(Data for the task Opens)
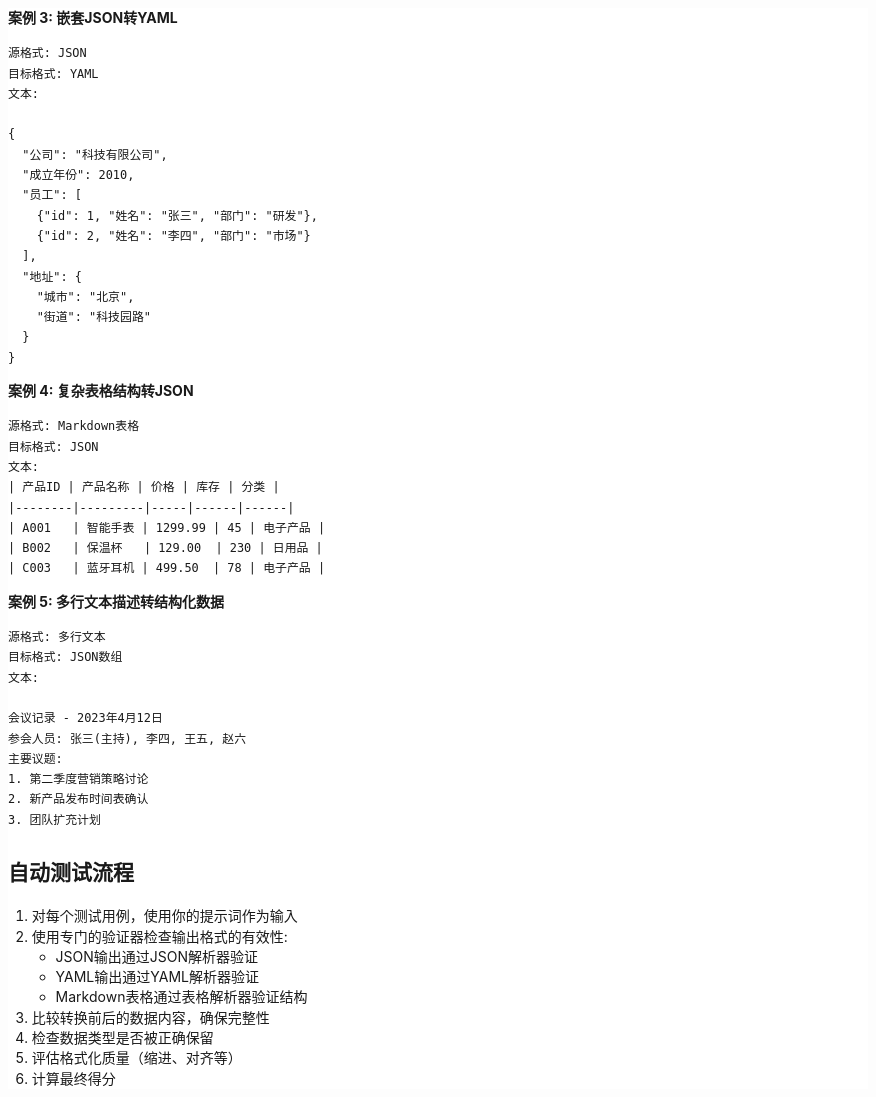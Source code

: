 **案例 3: 嵌套JSON转YAML**

```
源格式: JSON
目标格式: YAML
文本: 

{
  "公司": "科技有限公司",
  "成立年份": 2010,
  "员工": [
    {"id": 1, "姓名": "张三", "部门": "研发"},
    {"id": 2, "姓名": "李四", "部门": "市场"}
  ],
  "地址": {
    "城市": "北京",
    "街道": "科技园路"
  }
}
```

**案例 4: 复杂表格结构转JSON**

```
源格式: Markdown表格
目标格式: JSON
文本: 
| 产品ID | 产品名称 | 价格 | 库存 | 分类 |
|--------|---------|-----|------|------|
| A001   | 智能手表 | 1299.99 | 45 | 电子产品 |
| B002   | 保温杯   | 129.00  | 230 | 日用品 |
| C003   | 蓝牙耳机 | 499.50  | 78 | 电子产品 |
```

**案例 5: 多行文本描述转结构化数据**

```
源格式: 多行文本
目标格式: JSON数组
文本: 

会议记录 - 2023年4月12日
参会人员: 张三(主持), 李四, 王五, 赵六
主要议题:
1. 第二季度营销策略讨论
2. 新产品发布时间表确认
3. 团队扩充计划
```




## 自动测试流程

1. 对每个测试用例，使用你的提示词作为输入
2. 使用专门的验证器检查输出格式的有效性:
   - JSON输出通过JSON解析器验证
   - YAML输出通过YAML解析器验证
   - Markdown表格通过表格解析器验证结构
3. 比较转换前后的数据内容，确保完整性
4. 检查数据类型是否被正确保留
5. 评估格式化质量（缩进、对齐等）
6. 计算最终得分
(Data for the task Closes)
Return all the records above exactly, pictures omitted.

**Answer to this task**
Source code

: **案例 3: 嵌套JSON转YAML**

```
源格式: JSON
目标格式: YAML
文本: 

{
  "公司": "科技有限公司",
  "成立年份": 2010,
  "员工": [
    {"id": 1, "姓名": "张三", "部门": "研发"},
    {"id": 2, "姓名": "李四", "部门": "市场"}
  ],
  "地址": {
    "城市": "北京",
    "街道": "科技园路"
  }
}
```

**案例 4: 复杂表格结构转JSON**

```
源格式: Markdown表格
目标格式: JSON
文本: 
| 产品ID | 产品名称 | 价格 | 库存 | 分类 |
|--------|---------|-----|------|------|
| A001   | 智能手表 | 1299.99 | 45 | 电子产品 |
| B002   | 保温杯   | 129.00  | 230 | 日用品 |
| C003   | 蓝牙耳机 | 499.50  | 78 | 电子产品 |
```

**案例 5: 多行文本描述转结构化数据**

```
源格式: 多行文本
目标格式: JSON数组
文本: 

会议记录 - 2023年4月12日
参会人员: 张三(主持), 李四, 王五, 赵六
主要议题:
1. 第二季度营销策略讨论
2. 新产品发布时间表确认
3. 团队扩充计划
```




## 自动测试流程

1. 对每个测试用例，使用你的提示词作为输入
2. 使用专门的验证器检查输出格式的有效性:
   - JSON输出通过JSON解析器验证
   - YAML输出通过YAML解析器验证
   - Markdown表格通过表格解析器验证结构
3. 比较转换前后的数据内容，确保完整性
4. 检查数据类型是否被正确保留
5. 评估格式化质量（缩进、对齐等）
6. 计算最终得分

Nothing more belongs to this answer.